Um, maybe I don’t want to hear about this.

“All of your guy friends, huh?”
“Yeah. We were jumping into the bay and everyone was chatting and having a good time. And then I see her.”

This little story is starting to sound a lot like a John Hughes movie. It better end with you bringing me a birthday cake with sixteen candles.

“You see ‘her’?”
“Yes. This girl. She is talking to everyone and everyone is talking to her. I’m completely drawn to her, like I want to tell her the truth about my feelings.”

Oh, God this is it. Ring the bell, the British are coming!

“Well, do you?”
“The thing is that every time I try to, she disappears or gets pulled away or distracted so I can’t tell her.”
For God’s sake, who is she?!
“Who is she? Do you know her?”
“No, I have no idea. But then something else happens.”

I know! She turns around and it’s me, right?!

“The suspense is killing me.”
“I make a jump off the cliff, almost hitting a bed of rocks at the bottom. It nearly kills me! I’m talking near-death experience. All of my friends help me out and when I reach the top, I see her again.
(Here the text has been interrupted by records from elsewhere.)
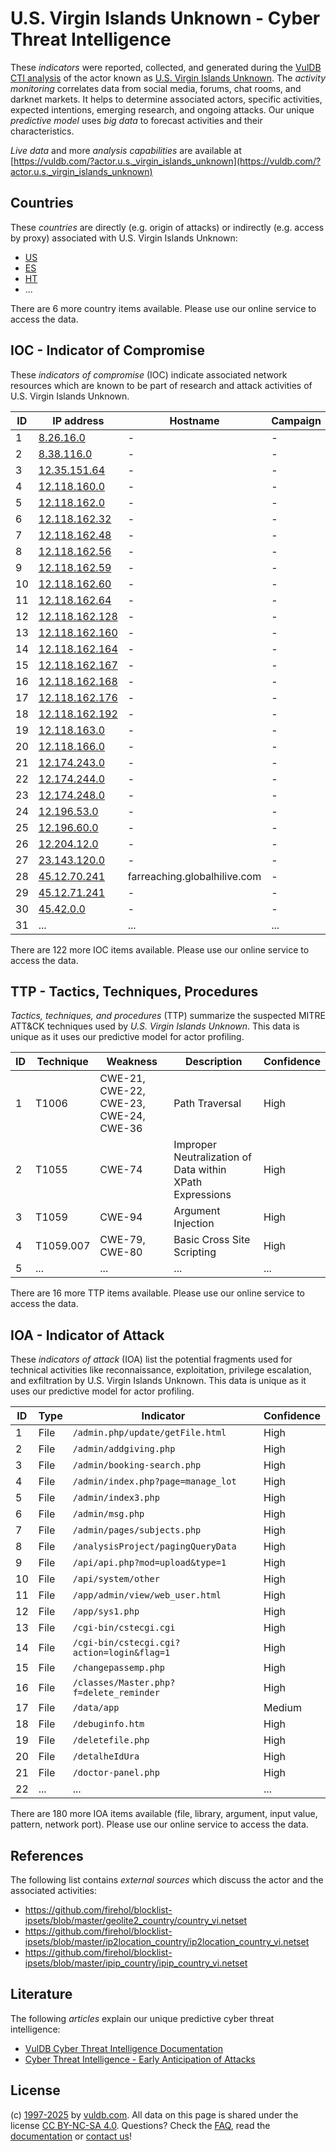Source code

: # U.S. Virgin Islands Unknown - Cyber Threat Intelligence

These _indicators_ were reported, collected, and generated during the [VulDB CTI analysis](https://vuldb.com/?kb.cti) of the actor known as [U.S. Virgin Islands Unknown](https://vuldb.com/?actor.u.s._virgin_islands_unknown). The _activity monitoring_ correlates data from social media, forums, chat rooms, and darknet markets. It helps to determine associated actors, specific activities, expected intentions, emerging research, and ongoing attacks. Our unique _predictive model_ uses _big data_ to forecast activities and their characteristics.

_Live data_ and more _analysis capabilities_ are available at [https://vuldb.com/?actor.u.s._virgin_islands_unknown](https://vuldb.com/?actor.u.s._virgin_islands_unknown)

## Countries

These _countries_ are directly (e.g. origin of attacks) or indirectly (e.g. access by proxy) associated with U.S. Virgin Islands Unknown:

* [US](https://vuldb.com/?country.us)
* [ES](https://vuldb.com/?country.es)
* [HT](https://vuldb.com/?country.ht)
* ...

There are 6 more country items available. Please use our online service to access the data.

## IOC - Indicator of Compromise

These _indicators of compromise_ (IOC) indicate associated network resources which are known to be part of research and attack activities of U.S. Virgin Islands Unknown.

ID | IP address | Hostname | Campaign | Confidence
-- | ---------- | -------- | -------- | ----------
1 | [8.26.16.0](https://vuldb.com/?ip.8.26.16.0) | - | - | High
2 | [8.38.116.0](https://vuldb.com/?ip.8.38.116.0) | - | - | High
3 | [12.35.151.64](https://vuldb.com/?ip.12.35.151.64) | - | - | High
4 | [12.118.160.0](https://vuldb.com/?ip.12.118.160.0) | - | - | High
5 | [12.118.162.0](https://vuldb.com/?ip.12.118.162.0) | - | - | High
6 | [12.118.162.32](https://vuldb.com/?ip.12.118.162.32) | - | - | High
7 | [12.118.162.48](https://vuldb.com/?ip.12.118.162.48) | - | - | High
8 | [12.118.162.56](https://vuldb.com/?ip.12.118.162.56) | - | - | High
9 | [12.118.162.59](https://vuldb.com/?ip.12.118.162.59) | - | - | High
10 | [12.118.162.60](https://vuldb.com/?ip.12.118.162.60) | - | - | High
11 | [12.118.162.64](https://vuldb.com/?ip.12.118.162.64) | - | - | High
12 | [12.118.162.128](https://vuldb.com/?ip.12.118.162.128) | - | - | High
13 | [12.118.162.160](https://vuldb.com/?ip.12.118.162.160) | - | - | High
14 | [12.118.162.164](https://vuldb.com/?ip.12.118.162.164) | - | - | High
15 | [12.118.162.167](https://vuldb.com/?ip.12.118.162.167) | - | - | High
16 | [12.118.162.168](https://vuldb.com/?ip.12.118.162.168) | - | - | High
17 | [12.118.162.176](https://vuldb.com/?ip.12.118.162.176) | - | - | High
18 | [12.118.162.192](https://vuldb.com/?ip.12.118.162.192) | - | - | High
19 | [12.118.163.0](https://vuldb.com/?ip.12.118.163.0) | - | - | High
20 | [12.118.166.0](https://vuldb.com/?ip.12.118.166.0) | - | - | High
21 | [12.174.243.0](https://vuldb.com/?ip.12.174.243.0) | - | - | High
22 | [12.174.244.0](https://vuldb.com/?ip.12.174.244.0) | - | - | High
23 | [12.174.248.0](https://vuldb.com/?ip.12.174.248.0) | - | - | High
24 | [12.196.53.0](https://vuldb.com/?ip.12.196.53.0) | - | - | High
25 | [12.196.60.0](https://vuldb.com/?ip.12.196.60.0) | - | - | High
26 | [12.204.12.0](https://vuldb.com/?ip.12.204.12.0) | - | - | High
27 | [23.143.120.0](https://vuldb.com/?ip.23.143.120.0) | - | - | High
28 | [45.12.70.241](https://vuldb.com/?ip.45.12.70.241) | farreaching.globalhilive.com | - | High
29 | [45.12.71.241](https://vuldb.com/?ip.45.12.71.241) | - | - | High
30 | [45.42.0.0](https://vuldb.com/?ip.45.42.0.0) | - | - | High
31 | ... | ... | ... | ...

There are 122 more IOC items available. Please use our online service to access the data.

## TTP - Tactics, Techniques, Procedures

_Tactics, techniques, and procedures_ (TTP) summarize the suspected MITRE ATT&CK techniques used by _U.S. Virgin Islands Unknown_. This data is unique as it uses our predictive model for actor profiling.

ID | Technique | Weakness | Description | Confidence
-- | --------- | -------- | ----------- | ----------
1 | T1006 | CWE-21, CWE-22, CWE-23, CWE-24, CWE-36 | Path Traversal | High
2 | T1055 | CWE-74 | Improper Neutralization of Data within XPath Expressions | High
3 | T1059 | CWE-94 | Argument Injection | High
4 | T1059.007 | CWE-79, CWE-80 | Basic Cross Site Scripting | High
5 | ... | ... | ... | ...

There are 16 more TTP items available. Please use our online service to access the data.

## IOA - Indicator of Attack

These _indicators of attack_ (IOA) list the potential fragments used for technical activities like reconnaissance, exploitation, privilege escalation, and exfiltration by U.S. Virgin Islands Unknown. This data is unique as it uses our predictive model for actor profiling.

ID | Type | Indicator | Confidence
-- | ---- | --------- | ----------
1 | File | `/admin.php/update/getFile.html` | High
2 | File | `/admin/addgiving.php` | High
3 | File | `/admin/booking-search.php` | High
4 | File | `/admin/index.php?page=manage_lot` | High
5 | File | `/admin/index3.php` | High
6 | File | `/admin/msg.php` | High
7 | File | `/admin/pages/subjects.php` | High
8 | File | `/analysisProject/pagingQueryData` | High
9 | File | `/api/api.php?mod=upload&type=1` | High
10 | File | `/api/system/other` | High
11 | File | `/app/admin/view/web_user.html` | High
12 | File | `/app/sys1.php` | High
13 | File | `/cgi-bin/cstecgi.cgi` | High
14 | File | `/cgi-bin/cstecgi.cgi?action=login&flag=1` | High
15 | File | `/changepassemp.php` | High
16 | File | `/classes/Master.php?f=delete_reminder` | High
17 | File | `/data/app` | Medium
18 | File | `/debuginfo.htm` | High
19 | File | `/deletefile.php` | High
20 | File | `/detalheIdUra` | High
21 | File | `/doctor-panel.php` | High
22 | ... | ... | ...

There are 180 more IOA items available (file, library, argument, input value, pattern, network port). Please use our online service to access the data.

## References

The following list contains _external sources_ which discuss the actor and the associated activities:

* https://github.com/firehol/blocklist-ipsets/blob/master/geolite2_country/country_vi.netset
* https://github.com/firehol/blocklist-ipsets/blob/master/ip2location_country/ip2location_country_vi.netset
* https://github.com/firehol/blocklist-ipsets/blob/master/ipip_country/ipip_country_vi.netset

## Literature

The following _articles_ explain our unique predictive cyber threat intelligence:

* [VulDB Cyber Threat Intelligence Documentation](https://vuldb.com/?kb.cti)
* [Cyber Threat Intelligence - Early Anticipation of Attacks](https://www.scip.ch/en/?labs.20201022)

## License

(c) [1997-2025](https://vuldb.com/?kb.changelog) by [vuldb.com](https://vuldb.com/?kb.about). All data on this page is shared under the license [CC BY-NC-SA 4.0](https://creativecommons.org/licenses/by-nc-sa/4.0/). Questions? Check the [FAQ](https://vuldb.com/?kb.faq), read the [documentation](https://vuldb.com/?kb) or [contact us](https://vuldb.com/?contact)!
I am determined to tell her how I feel, but when I finally get to her and I’m about to tell her - like the words are coming out of my mouth - I wake up.”
BAM!

Oh, you’ve got to be kidding me.“You’re kidding me.”
“No, I’m not. I just don’t know what it means.”
Suddenly, I’m very aware of the time my brother-in-law brought me to the shooting range as a graduation present. He wanted to show me how to load a gun and how to shoot it correctly, always aiming for a little above your bullseye. I looked down at the circle design of his tee-shirt. The center was just two inches below his chest.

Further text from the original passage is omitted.